#### What the task requires:
Among the entries below, which lines include the string "download"? Show each one.

#### Study material:
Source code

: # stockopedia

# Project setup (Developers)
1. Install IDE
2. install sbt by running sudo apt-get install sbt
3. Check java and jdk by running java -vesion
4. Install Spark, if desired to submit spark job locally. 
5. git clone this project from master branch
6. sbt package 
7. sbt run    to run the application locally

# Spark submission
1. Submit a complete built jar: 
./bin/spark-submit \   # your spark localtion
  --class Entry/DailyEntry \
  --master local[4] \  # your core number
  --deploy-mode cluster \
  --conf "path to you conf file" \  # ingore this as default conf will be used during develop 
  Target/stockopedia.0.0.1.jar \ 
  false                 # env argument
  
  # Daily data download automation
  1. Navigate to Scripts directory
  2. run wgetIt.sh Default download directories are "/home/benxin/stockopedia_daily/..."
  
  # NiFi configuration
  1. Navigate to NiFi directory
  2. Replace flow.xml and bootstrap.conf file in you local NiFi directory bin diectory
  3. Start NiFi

#### Output:
  # Daily data download automation
  2. run wgetIt.sh Default download directories are "/home/benxin/stockopedia_daily/..."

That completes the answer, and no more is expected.